Всегда начеку
Шрифт:
В первых числах июля он вместе с другими работниками милиции по приказу Наркомата внутренних дел республики уехал в Вирумаа, где орудовали бандитские шайки националистов. Здесь он принял боевое крещение. Здесь вспомнил он вирумаасца Рооне и здесь узнал, что Рооне сняли за какие-то ошибки с работы. Эту весть он как-то даже пропустил мимо ушей.
Во второй раз Якоб услышал о Рооне вскоре после окончания Подольского пехотного училища. Из команды, уходившей в тыл через Нарву, он попал в регулярные части, а затем в это училище. Оттуда лейтенанта Кундера направили
Как истосковался он по эстонскому языку, как радостно было встретиться с земляками и как приятно было ему формировать свой второй взвод! Из рассказов земляков Якоб узнал о бессмертном подвиге вожака ляянемаских комсомольцев Пауля Соэсоо.
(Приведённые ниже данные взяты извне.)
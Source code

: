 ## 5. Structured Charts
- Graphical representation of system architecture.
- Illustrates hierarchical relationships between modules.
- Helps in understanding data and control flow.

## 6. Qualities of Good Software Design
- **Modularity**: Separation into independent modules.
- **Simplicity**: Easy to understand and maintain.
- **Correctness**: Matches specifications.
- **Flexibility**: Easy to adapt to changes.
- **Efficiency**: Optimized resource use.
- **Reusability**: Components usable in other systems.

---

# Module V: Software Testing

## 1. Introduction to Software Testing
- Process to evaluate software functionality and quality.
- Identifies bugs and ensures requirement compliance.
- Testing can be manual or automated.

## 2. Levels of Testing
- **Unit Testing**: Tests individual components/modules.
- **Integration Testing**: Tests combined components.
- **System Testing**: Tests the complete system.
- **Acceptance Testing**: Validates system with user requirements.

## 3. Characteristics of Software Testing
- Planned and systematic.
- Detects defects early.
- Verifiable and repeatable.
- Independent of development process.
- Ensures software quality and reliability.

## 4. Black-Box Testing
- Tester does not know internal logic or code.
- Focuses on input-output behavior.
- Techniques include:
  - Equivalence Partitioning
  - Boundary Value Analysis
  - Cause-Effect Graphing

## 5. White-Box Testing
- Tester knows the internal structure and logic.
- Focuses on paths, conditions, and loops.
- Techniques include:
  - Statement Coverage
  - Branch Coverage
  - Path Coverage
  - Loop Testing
Пауль возглавлял добровольческий батальон. 21 октября 1941 года, прикрывая отход последних защитников острова Хийумаа, Пауль Соэсоо отстреливался от врагов до последнего патрона. Когда фашисты окружили его, он бросил единственную оставшуюся гранату себе под ноги.
Тогда-то и услышал Якоб об Аугусте Рооне в последний раз. Оказалось, что Рооне был в числе тех, кто стрелял по ночам в советских людей. Перед вступлением немецких войск в Хаапсалу удалось разоблачить его. Он поддерживал тесную связь с националистическим охвостьем, находившимся на нелегальном положении. Он передал врагам списки ляянемаских чекистов и получил от них приказ арестовать или истребить в нужный момент командный состав уездного НКВД. А 9 июля изменник перешел к открытым действиям: он стал подбивать милиционеров к восстанию против Советской власти, к захвату оружия. Тут его арестовали...
Так вот кем был Аугуст Рооне! Он был врагом, не менее опасным, чем фашистские убийцы...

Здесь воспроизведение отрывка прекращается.